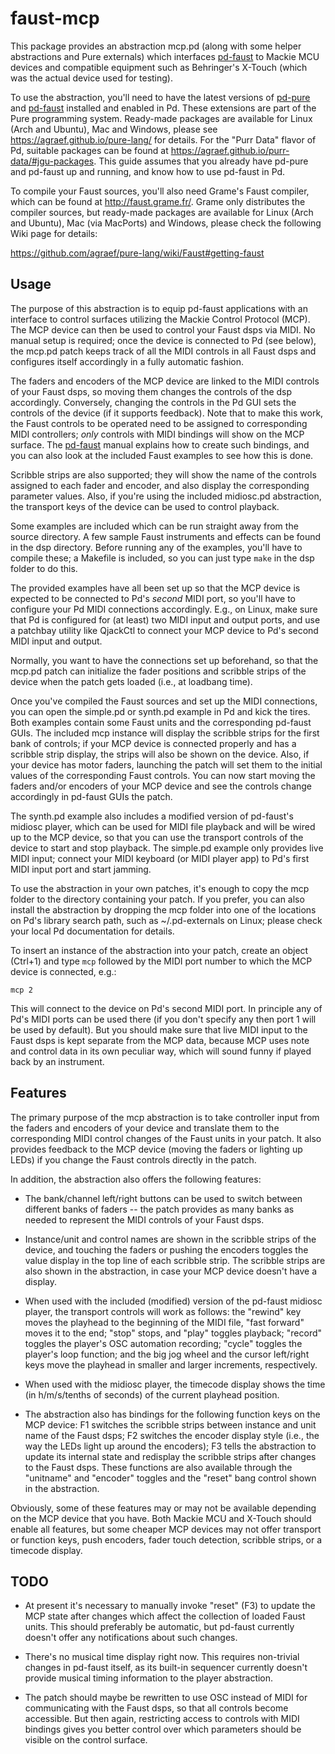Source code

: 
# faust-mcp

This package provides an abstraction mcp.pd (along with some helper abstractions and Pure externals) which interfaces [pd-faust][] to Mackie MCU devices and compatible equipment such as Behringer's X-Touch (which was the actual device used for testing).

To use the abstraction, you'll need to have the latest versions of [pd-pure][] and [pd-faust][] installed and enabled in Pd. These extensions are part of the Pure programming system. Ready-made packages are available for Linux (Arch and Ubuntu), Mac and Windows, please see https://agraef.github.io/pure-lang/ for details. For the "Purr Data" flavor of Pd, suitable packages can be found at https://agraef.github.io/purr-data/#jgu-packages. This guide assumes that you already have pd-pure and pd-faust up and running, and know how to use pd-faust in Pd.

[pd-faust]: https://agraef.github.io/pure-docs/pd-faust.html
[pd-pure]: https://agraef.github.io/pure-docs/pd-pure.html

To compile your Faust sources, you'll also need Grame's Faust compiler, which can be found at http://faust.grame.fr/. Grame only distributes the compiler sources, but ready-made packages are available for Linux (Arch and Ubuntu), Mac (via MacPorts) and Windows, please check the following Wiki page for details:

https://github.com/agraef/pure-lang/wiki/Faust#getting-faust

## Usage

The purpose of this abstraction is to equip pd-faust applications with an interface to control surfaces utilizing the Mackie Control Protocol (MCP). The MCP device can then be used to control your Faust dsps via MIDI. No manual setup is required; once the device is connected to Pd (see below), the mcp.pd patch keeps track of all the MIDI controls in all Faust dsps and configures itself accordingly in a fully automatic fashion.

The faders and encoders of the MCP device are linked to the MIDI controls of your Faust dsps, so moving them changes the controls of the dsp accordingly. Conversely, changing the controls in the Pd GUI sets the controls of the device (if it supports feedback). Note that to make this work, the Faust controls to be operated need to be assigned to corresponding MIDI controllers; *only* controls with MIDI bindings will show on the MCP surface. The [pd-faust][] manual explains how to create such bindings, and you can also look at the included Faust examples to see how this is done.

Scribble strips are also supported; they will show the name of the controls assigned to each fader and encoder, and also display the corresponding parameter values. Also, if you're using the included midiosc.pd abstraction, the transport keys of the device can be used to control playback.

Some examples are included which can be run straight away from the source directory. A few sample Faust instruments and effects can be found in the dsp directory. Before running any of the examples, you'll have to compile these; a Makefile is included, so you can just type `make` in the dsp folder to do this.

The provided examples have all been set up so that the MCP device is expected to be connected to Pd's *second* MIDI port, so you'll have to configure your Pd MIDI connections accordingly. E.g., on Linux, make sure that Pd is configured for (at least) two MIDI input and output ports, and use a patchbay utility like QjackCtl to connect your MCP device to Pd's second MIDI input and output.

Normally, you want to have the connections set up beforehand, so that the mcp.pd patch can initialize the fader positions and scribble strips of the device when the patch gets loaded (i.e., at loadbang time).

Once you've compiled the Faust sources and set up the MIDI connections, you can open the simple.pd or synth.pd example in Pd and kick the tires. Both examples contain some Faust units and the corresponding pd-faust GUIs. The included mcp instance will display the scribble strips for the first bank of controls; if your MCP device is connected properly and has a scribble strip display, the strips will also be shown on the device. Also, if your device has motor faders, launching the patch will set them to the initial values of the corresponding Faust controls. You can now start moving the faders and/or encoders of your MCP device and see the controls change accordingly in pd-faust GUIs the patch.

The synth.pd example also includes a modified version of pd-faust's midiosc player, which can be used for MIDI file playback and will be wired up to the MCP device, so that you can use the transport controls of the device to start and stop playback. The simple.pd example only provides live MIDI input; connect your MIDI keyboard (or MIDI player app) to Pd's first MIDI input port and start jamming.

To use the abstraction in your own patches, it's enough to copy the mcp folder to the directory containing your patch. If you prefer, you can also install the abstraction by dropping the mcp folder into one of the locations on Pd's library search path, such as ~/.pd-externals on Linux; please check your local Pd documentation for details.

To insert an instance of the abstraction into your patch, create an object (Ctrl+1) and type `mcp` followed by the MIDI port number to which the MCP device is connected, e.g.:

    mcp 2

This will connect to the device on Pd's second MIDI port. In principle any of Pd's MIDI ports can be used there (if you don't specify any then port 1 will be used by default). But you should make sure that live MIDI input to the Faust dsps is kept separate from the MCP data, because MCP uses note and control data in its own peculiar way, which will sound funny if played back by an instrument.

## Features

The primary purpose of the mcp abstraction is to take controller input from the faders and encoders of your device and translate them to the corresponding MIDI control changes of the Faust units in your patch. It also provides feedback to the MCP device (moving the faders or lighting up LEDs) if you change the Faust controls directly in the patch.

In addition, the abstraction also offers the following features:

- The bank/channel left/right buttons can be used to switch between different banks of faders -- the patch provides as many banks as needed to represent the MIDI controls of your Faust dsps.

- Instance/unit and control names are shown in the scribble strips of the device, and touching the faders or pushing the encoders toggles the value display in the top line of each scribble strip. The scribble strips are also shown in the abstraction, in case your MCP device doesn't have a display.

- When used with the included (modified) version of the pd-faust midiosc player, the transport controls will work as follows: the "rewind" key moves the playhead to the beginning of the MIDI file, "fast forward" moves it to the end; "stop" stops, and "play" toggles playback; "record" toggles the player's OSC automation recording; "cycle" toggles the player's loop function; and the big jog wheel and the cursor left/right keys move the playhead in smaller and larger increments, respectively.

- When used with the midiosc player, the timecode display shows the time (in h/m/s/tenths of seconds) of the current playhead position.

- The abstraction also has bindings for the following function keys on the MCP device: F1 switches the scribble strips between instance and unit name of the Faust dsps; F2 switches the encoder display style (i.e., the way the LEDs light up around the encoders); F3 tells the abstraction to update its internal state and redisplay the scribble strips after changes to the Faust dsps. These functions are also available through the "unitname" and "encoder" toggles and the "reset" bang control shown in the abstraction.

Obviously, some of these features may or may not be available depending on the MCP device that you have. Both Mackie MCU and X-Touch should enable all features, but some cheaper MCP devices may not offer transport or function keys, push encoders, fader touch detection, scribble strips, or a timecode display.

## TODO

- At present it's necessary to manually invoke "reset" (F3) to update the MCP state after changes which affect the collection of loaded Faust units. This should preferably be automatic, but pd-faust currently doesn't offer any notifications about such changes.

- There's no musical time display right now. This requires non-trivial changes in pd-faust itself, as its built-in sequencer currently doesn't provide musical timing information to the player abstraction.

- The patch should maybe be rewritten to use OSC instead of MIDI for communicating with the Faust dsps, so that all controls become accessible. But then again, restricting access to controls with MIDI bindings gives you better control over which parameters should be visible on the control surface.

Directions for this task: Would you please repeat exactly the lines above, starting at the line with "The purpose of" and stopping at the line with "Some examples are", both included?

Result:
The purpose of this abstraction is to equip pd-faust applications with an interface to control surfaces utilizing the Mackie Control Protocol (MCP). The MCP device can then be used to control your Faust dsps via MIDI. No manual setup is required; once the device is connected to Pd (see below), the mcp.pd patch keeps track of all the MIDI controls in all Faust dsps and configures itself accordingly in a fully automatic fashion.

The faders and encoders of the MCP device are linked to the MIDI controls of your Faust dsps, so moving them changes the controls of the dsp accordingly. Conversely, changing the controls in the Pd GUI sets the controls of the device (if it supports feedback). Note that to make this work, the Faust controls to be operated need to be assigned to corresponding MIDI controllers; *only* controls with MIDI bindings will show on the MCP surface. The [pd-faust][] manual explains how to create such bindings, and you can also look at the included Faust examples to see how this is done.

Scribble strips are also supported; they will show the name of the controls assigned to each fader and encoder, and also display the corresponding parameter values. Also, if you're using the included midiosc.pd abstraction, the transport keys of the device can be used to control playback.

Some examples are included which can be run straight away from the source directory. A few sample Faust instruments and effects can be found in the dsp directory. Before running any of the examples, you'll have to compile these; a Makefile is included, so you can just type `make` in the dsp folder to do this.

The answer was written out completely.